Neubeginn und Expansion der TG
In diesem Jahr 1884 hatte Henry Steel Olcott, Präsident der TG, von London aus mehrere Kontrollräte ins Leben gerufen, u. a. auch einen für Amerika, welche die Geschicke der einzelnen theosophischen Zweige und Gruppen koordinieren und fördern sollten. Auch die New-Yorker-TG, mit Judge als Generalsekretär, und die von Judge geleitete Aryan Theosophical Society of New York, waren dem amerikanischen Kontrollrat unterstellt. Dieser Rat, mitsamt seinem Vorsitzenden Elliott Coues, war überaus unbeliebt und als Olcott an den Kontrollrat die Anweisung gab, einen dem Rat unterstellten Vorstand zu wählen, kam es zum Bruch. Die Mitglieder des Kontrollrates beschlossen auf einer Sitzung im Oktober 1886, Coues war dabei nicht anwesend, die Auflösung des Rates und stattdessen die Gründung der Amerikanischen Sektion der TG (ASTG).
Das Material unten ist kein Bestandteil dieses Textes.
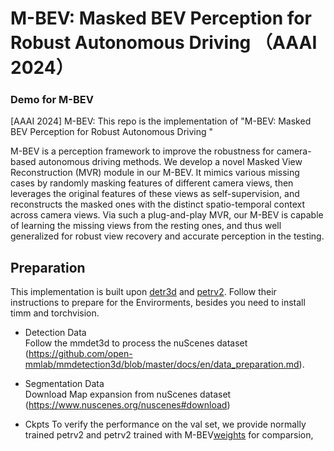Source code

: # M-BEV: Masked BEV Perception for Robust Autonomous Driving （AAAI 2024）
### Demo for M-BEV ###
[AAAI 2024] M-BEV: This repo is the implementation of "M-BEV: Masked BEV Perception for Robust Autonomous Driving "


M-BEV is a perception framework to improve the robustness for camera-based autonomous driving methods.
We develop a novel Masked View Reconstruction (MVR) module in our M-BEV. It mimics various missing cases by randomly masking features of different camera views, then leverages the original features of these views as self-supervision, and reconstructs the masked ones with the distinct spatio-temporal context across camera views. Via such a plug-and-play MVR, our M-BEV is capable of learning the missing
views from the resting ones, and thus well generalized for robust view recovery and accurate perception in the testing.


## Preparation
This implementation is built upon [detr3d](https://github.com/WangYueFt/detr3d/blob/main/README.md) and [petrv2](https://github.com/megvii-research/PETR/edit/main/README.md). Follow their instructions to prepare for the Envirorments, besides you need to install timm and torchvision.

* Detection Data   
Follow the mmdet3d to process the nuScenes dataset (https://github.com/open-mmlab/mmdetection3d/blob/master/docs/en/data_preparation.md).

* Segmentation Data  
Download Map expansion from nuScenes dataset (https://www.nuscenes.org/nuscenes#download)

* Ckpts
To verify the performance on the val set, we provide normally trained petrv2 and petrv2 trained with M-BEV[weights](https://pan.baidu.com/s/10J98exFM1nozD8cUh7zuTQ) for comparsion, 
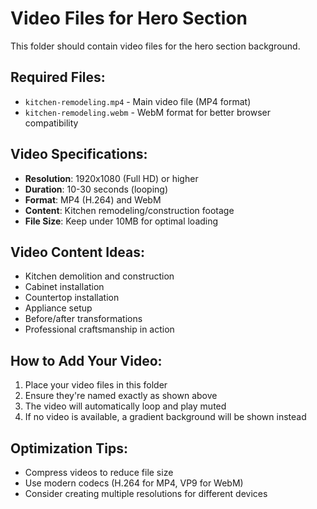 # Video Files for Hero Section

This folder should contain video files for the hero section background.

## Required Files:
- `kitchen-remodeling.mp4` - Main video file (MP4 format)
- `kitchen-remodeling.webm` - WebM format for better browser compatibility

## Video Specifications:
- **Resolution**: 1920x1080 (Full HD) or higher
- **Duration**: 10-30 seconds (looping)
- **Format**: MP4 (H.264) and WebM
- **Content**: Kitchen remodeling/construction footage
- **File Size**: Keep under 10MB for optimal loading

## Video Content Ideas:
- Kitchen demolition and construction
- Cabinet installation
- Countertop installation
- Appliance setup
- Before/after transformations
- Professional craftsmanship in action

## How to Add Your Video:
1. Place your video files in this folder
2. Ensure they're named exactly as shown above
3. The video will automatically loop and play muted
4. If no video is available, a gradient background will be shown instead

## Optimization Tips:
- Compress videos to reduce file size
- Use modern codecs (H.264 for MP4, VP9 for WebM)
- Consider creating multiple resolutions for different devices

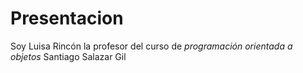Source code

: # Presentacion

Soy Luisa Rincón la profesor del curso de *programación orientada a objetos* Santiago Salazar Gil
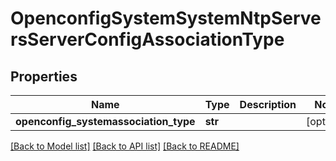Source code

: # OpenconfigSystemSystemNtpServersServerConfigAssociationType

## Properties
Name | Type | Description | Notes
------------ | ------------- | ------------- | -------------
**openconfig_systemassociation_type** | **str** |  | [optional] 

[[Back to Model list]](../README.md#documentation-for-models) [[Back to API list]](../README.md#documentation-for-api-endpoints) [[Back to README]](../README.md)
Alle Gruppen, Zweige und Zentren der TG in Amerika sollten in der ASTG vertreten sein, und die Leitung von einer Person, Generalsekretär und Schatzmeister in einem, ausgeübt werden. William Quan Judge wurde in dieses Amt gewählt und war damit Olcott, dem Präsidenten in Adyar, direkt unterstellt. Olcott akzeptierte einfach die neue Ordnung und Coues, der sich mit der Situation nicht abfinden wollte, wurde im Juni 1889 aus der ASTG ausgeschlossen.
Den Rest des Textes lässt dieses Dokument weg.